## [PROBLEM DESCRIPTION]
Check the records below line by line, and report how many lines include the string "void". No other words are needed.

## [INFORMATION GIVEN]
********

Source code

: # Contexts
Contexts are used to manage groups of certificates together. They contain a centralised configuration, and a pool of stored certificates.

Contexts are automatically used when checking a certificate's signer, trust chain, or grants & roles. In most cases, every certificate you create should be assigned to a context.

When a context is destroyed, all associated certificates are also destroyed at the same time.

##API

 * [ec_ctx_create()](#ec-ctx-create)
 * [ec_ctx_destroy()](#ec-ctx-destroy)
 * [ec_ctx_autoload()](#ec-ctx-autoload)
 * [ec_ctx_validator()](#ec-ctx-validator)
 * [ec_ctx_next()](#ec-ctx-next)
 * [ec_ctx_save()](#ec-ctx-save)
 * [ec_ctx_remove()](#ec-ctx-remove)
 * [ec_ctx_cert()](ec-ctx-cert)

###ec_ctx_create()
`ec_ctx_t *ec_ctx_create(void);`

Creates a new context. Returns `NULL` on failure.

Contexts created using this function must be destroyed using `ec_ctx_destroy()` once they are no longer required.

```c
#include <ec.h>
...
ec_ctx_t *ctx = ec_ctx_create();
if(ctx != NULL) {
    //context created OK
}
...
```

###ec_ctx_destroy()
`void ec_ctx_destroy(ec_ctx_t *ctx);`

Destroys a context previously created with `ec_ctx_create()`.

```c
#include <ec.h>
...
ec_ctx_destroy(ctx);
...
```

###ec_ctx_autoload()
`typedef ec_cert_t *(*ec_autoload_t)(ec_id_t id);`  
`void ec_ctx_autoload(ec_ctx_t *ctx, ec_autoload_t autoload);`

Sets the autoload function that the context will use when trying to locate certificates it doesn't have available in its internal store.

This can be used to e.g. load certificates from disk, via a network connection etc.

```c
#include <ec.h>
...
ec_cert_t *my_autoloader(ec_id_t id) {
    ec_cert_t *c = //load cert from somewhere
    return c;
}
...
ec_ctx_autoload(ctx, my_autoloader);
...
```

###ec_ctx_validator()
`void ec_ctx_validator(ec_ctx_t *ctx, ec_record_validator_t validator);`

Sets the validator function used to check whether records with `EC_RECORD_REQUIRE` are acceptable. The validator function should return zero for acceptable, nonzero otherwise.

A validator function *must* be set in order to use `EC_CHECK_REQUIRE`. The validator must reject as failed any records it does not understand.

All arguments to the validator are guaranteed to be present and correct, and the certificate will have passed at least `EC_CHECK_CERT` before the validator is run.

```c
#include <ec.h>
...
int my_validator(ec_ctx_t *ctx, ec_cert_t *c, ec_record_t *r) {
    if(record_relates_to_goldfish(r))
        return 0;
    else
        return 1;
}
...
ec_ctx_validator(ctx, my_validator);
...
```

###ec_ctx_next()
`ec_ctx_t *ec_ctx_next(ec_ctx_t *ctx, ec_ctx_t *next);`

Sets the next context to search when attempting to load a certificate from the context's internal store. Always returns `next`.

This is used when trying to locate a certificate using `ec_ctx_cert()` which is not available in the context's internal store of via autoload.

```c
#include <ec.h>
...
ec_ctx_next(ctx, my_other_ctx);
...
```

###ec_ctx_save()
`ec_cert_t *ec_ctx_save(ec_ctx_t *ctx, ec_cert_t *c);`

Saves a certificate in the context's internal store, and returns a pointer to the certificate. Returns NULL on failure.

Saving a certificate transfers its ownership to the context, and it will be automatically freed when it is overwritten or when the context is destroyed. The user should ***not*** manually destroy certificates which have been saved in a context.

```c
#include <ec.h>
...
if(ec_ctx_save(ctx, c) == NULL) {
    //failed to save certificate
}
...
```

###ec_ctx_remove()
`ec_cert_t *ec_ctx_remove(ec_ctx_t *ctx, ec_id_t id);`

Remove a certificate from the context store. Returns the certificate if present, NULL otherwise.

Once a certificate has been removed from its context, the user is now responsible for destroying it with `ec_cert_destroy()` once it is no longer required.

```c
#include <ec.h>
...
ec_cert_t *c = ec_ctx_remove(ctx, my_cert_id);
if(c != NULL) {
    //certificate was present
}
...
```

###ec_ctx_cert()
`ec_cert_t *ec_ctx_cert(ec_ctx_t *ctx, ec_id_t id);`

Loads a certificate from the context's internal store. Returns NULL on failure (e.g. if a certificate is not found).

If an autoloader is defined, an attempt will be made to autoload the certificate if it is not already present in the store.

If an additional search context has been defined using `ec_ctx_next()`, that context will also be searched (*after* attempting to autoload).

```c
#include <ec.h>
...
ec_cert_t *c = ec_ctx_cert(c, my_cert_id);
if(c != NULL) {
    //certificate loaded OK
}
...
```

********

## [ANSWER TO THIS TASK]
4